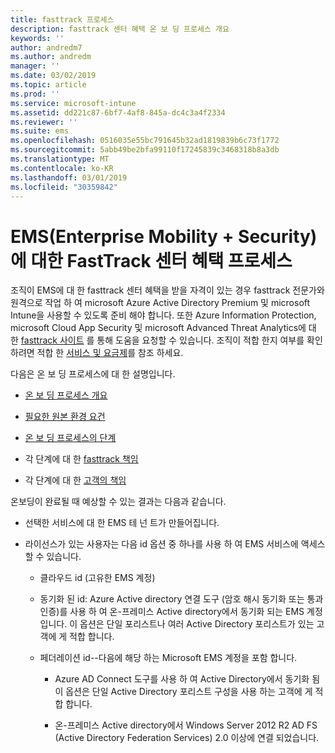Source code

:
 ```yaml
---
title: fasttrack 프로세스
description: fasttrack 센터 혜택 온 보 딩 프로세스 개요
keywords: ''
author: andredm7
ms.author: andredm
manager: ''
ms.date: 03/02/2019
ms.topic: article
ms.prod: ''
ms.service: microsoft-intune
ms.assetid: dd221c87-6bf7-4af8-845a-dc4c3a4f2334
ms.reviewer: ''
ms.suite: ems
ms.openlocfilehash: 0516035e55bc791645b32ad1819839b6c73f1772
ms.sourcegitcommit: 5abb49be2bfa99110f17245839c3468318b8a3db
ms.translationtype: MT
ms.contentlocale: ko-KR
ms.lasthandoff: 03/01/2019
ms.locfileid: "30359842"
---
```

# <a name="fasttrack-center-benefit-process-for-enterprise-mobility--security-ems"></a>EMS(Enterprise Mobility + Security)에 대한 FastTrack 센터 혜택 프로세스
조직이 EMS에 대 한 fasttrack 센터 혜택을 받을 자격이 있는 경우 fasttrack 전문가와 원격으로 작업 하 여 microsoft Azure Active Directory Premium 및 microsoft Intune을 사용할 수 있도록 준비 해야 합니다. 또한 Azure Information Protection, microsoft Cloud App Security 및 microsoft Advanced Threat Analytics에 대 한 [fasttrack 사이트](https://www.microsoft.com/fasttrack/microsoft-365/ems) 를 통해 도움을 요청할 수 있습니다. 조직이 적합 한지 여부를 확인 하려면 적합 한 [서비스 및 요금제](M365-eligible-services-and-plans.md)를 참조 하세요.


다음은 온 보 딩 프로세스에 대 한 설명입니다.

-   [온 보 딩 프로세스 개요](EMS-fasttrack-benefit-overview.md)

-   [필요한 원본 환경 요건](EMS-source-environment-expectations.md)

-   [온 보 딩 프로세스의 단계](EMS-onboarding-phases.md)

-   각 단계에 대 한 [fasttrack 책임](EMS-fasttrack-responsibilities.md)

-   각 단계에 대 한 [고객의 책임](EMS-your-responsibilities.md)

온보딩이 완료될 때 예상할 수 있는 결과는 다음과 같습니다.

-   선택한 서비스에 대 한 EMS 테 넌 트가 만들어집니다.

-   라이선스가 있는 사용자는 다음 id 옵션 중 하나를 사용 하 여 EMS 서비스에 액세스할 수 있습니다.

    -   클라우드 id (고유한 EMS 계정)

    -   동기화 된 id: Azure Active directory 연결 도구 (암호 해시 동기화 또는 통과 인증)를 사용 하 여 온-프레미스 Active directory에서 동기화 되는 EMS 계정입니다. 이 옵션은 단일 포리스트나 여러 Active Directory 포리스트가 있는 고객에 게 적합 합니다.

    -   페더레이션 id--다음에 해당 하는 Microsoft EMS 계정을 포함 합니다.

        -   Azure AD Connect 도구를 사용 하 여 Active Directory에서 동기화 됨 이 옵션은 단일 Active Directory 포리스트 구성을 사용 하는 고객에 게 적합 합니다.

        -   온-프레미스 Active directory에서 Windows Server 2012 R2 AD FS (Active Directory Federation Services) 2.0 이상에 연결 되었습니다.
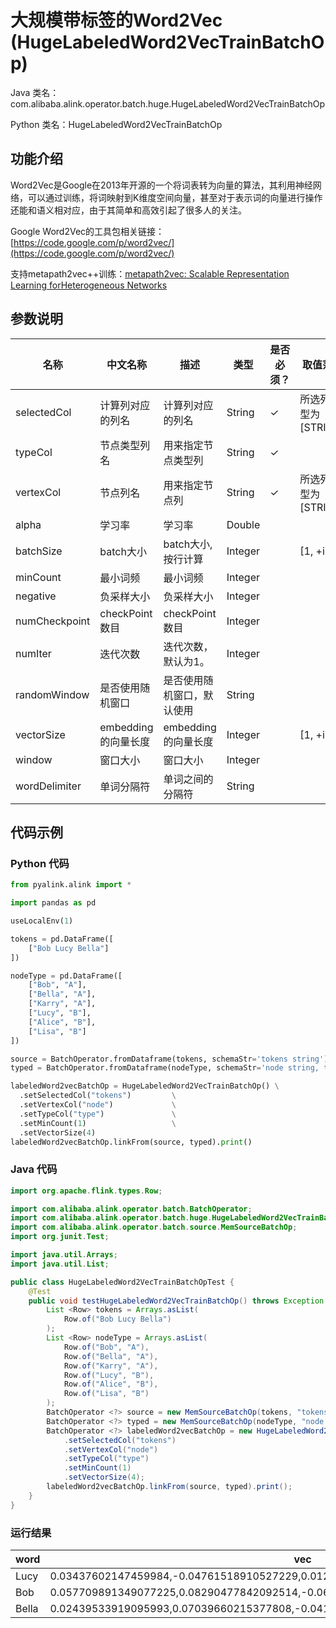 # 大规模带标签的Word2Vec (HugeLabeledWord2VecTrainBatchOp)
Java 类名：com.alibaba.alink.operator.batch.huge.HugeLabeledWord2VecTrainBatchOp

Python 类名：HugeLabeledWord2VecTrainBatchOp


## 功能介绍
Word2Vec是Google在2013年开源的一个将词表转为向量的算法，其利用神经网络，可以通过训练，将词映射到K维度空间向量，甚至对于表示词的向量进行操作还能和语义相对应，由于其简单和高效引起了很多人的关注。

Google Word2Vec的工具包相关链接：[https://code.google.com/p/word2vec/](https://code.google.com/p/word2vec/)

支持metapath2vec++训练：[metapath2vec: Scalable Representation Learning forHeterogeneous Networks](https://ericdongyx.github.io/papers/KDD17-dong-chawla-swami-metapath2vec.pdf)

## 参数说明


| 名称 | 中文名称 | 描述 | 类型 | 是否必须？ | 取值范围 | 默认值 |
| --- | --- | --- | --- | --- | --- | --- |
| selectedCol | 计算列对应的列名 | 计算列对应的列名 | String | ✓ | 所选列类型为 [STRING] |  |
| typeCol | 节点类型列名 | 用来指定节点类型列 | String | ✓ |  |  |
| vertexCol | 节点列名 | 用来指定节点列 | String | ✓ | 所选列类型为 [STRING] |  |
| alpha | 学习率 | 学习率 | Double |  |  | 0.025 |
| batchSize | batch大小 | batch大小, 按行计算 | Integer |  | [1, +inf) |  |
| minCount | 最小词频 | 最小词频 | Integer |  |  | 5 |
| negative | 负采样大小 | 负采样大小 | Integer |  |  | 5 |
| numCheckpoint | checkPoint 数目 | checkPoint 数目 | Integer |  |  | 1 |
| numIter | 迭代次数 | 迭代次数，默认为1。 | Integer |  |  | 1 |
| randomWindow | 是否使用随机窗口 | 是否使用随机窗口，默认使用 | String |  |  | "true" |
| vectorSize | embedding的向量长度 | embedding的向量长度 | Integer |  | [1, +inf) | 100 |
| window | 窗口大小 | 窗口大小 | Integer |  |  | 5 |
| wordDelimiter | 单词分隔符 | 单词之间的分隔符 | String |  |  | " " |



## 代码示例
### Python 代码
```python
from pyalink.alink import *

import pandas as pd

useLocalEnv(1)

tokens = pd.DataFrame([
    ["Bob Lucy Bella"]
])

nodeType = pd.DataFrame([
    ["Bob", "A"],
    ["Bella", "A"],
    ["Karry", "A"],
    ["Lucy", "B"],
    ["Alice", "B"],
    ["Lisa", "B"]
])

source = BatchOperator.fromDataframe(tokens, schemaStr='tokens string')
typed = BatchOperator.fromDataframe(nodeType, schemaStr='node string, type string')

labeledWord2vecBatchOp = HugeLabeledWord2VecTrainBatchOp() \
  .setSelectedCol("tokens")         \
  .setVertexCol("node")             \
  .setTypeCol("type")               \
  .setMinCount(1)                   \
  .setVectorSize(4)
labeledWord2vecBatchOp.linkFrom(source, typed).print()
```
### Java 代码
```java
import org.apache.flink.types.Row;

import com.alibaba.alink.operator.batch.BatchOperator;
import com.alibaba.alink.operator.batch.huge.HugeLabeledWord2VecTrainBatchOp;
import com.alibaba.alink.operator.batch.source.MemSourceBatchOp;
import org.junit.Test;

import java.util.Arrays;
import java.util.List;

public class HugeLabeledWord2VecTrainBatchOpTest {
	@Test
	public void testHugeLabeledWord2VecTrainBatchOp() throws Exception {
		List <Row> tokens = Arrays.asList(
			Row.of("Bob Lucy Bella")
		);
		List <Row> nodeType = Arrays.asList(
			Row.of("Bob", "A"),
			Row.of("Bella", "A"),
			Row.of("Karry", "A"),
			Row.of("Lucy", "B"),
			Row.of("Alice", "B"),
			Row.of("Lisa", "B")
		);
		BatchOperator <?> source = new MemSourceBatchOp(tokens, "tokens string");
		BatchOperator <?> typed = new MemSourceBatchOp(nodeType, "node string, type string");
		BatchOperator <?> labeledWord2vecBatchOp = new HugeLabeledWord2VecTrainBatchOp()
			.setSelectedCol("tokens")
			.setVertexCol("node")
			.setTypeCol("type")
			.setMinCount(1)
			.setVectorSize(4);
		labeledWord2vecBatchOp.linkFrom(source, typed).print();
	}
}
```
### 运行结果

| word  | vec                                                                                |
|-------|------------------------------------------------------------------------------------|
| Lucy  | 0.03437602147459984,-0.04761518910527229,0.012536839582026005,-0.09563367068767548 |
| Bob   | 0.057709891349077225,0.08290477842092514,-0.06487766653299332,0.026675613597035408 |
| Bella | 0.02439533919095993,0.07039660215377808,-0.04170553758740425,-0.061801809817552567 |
****************
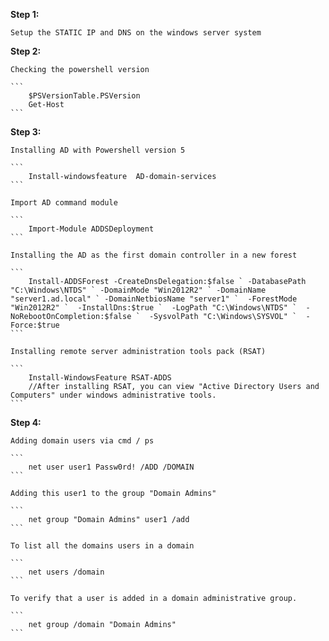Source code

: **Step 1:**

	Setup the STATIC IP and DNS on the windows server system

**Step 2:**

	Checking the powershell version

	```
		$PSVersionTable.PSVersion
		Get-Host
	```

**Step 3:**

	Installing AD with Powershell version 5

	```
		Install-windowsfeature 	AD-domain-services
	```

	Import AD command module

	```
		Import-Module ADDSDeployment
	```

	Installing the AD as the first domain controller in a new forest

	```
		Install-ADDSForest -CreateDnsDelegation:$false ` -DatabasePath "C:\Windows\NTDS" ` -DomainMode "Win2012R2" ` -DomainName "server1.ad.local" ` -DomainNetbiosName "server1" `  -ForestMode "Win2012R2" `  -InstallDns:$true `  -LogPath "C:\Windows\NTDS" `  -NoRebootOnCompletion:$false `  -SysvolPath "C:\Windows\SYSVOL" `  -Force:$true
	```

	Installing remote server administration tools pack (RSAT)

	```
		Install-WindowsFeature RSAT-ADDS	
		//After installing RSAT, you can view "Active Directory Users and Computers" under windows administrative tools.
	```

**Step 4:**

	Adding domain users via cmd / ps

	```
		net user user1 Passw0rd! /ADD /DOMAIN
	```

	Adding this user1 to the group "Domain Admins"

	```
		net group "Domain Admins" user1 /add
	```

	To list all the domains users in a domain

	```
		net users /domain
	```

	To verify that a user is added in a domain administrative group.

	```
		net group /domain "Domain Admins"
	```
****************
**Activity**
Pictures excluded, transcribe the listing above exactly from the line with "이상에 연결 되었습니다." through the line with "Google Word2Ve", and no further.

**Result**
        -   온-프레미스 Active directory에서 Windows Server 2012 R2 AD FS (Active Directory Federation Services) 2.0 이상에 연결 되었습니다.
 # 大规模带标签的Word2Vec (HugeLabeledWord2VecTrainBatchOp)
Java 类名：com.alibaba.alink.operator.batch.huge.HugeLabeledWord2VecTrainBatchOp

Python 类名：HugeLabeledWord2VecTrainBatchOp


## 功能介绍
Word2Vec是Google在2013年开源的一个将词表转为向量的算法，其利用神经网络，可以通过训练，将词映射到K维度空间向量，甚至对于表示词的向量进行操作还能和语义相对应，由于其简单和高效引起了很多人的关注。

Google Word2Vec的工具包相关链接：[https://code.google.com/p/word2vec/](https://code.google.com/p/word2vec/)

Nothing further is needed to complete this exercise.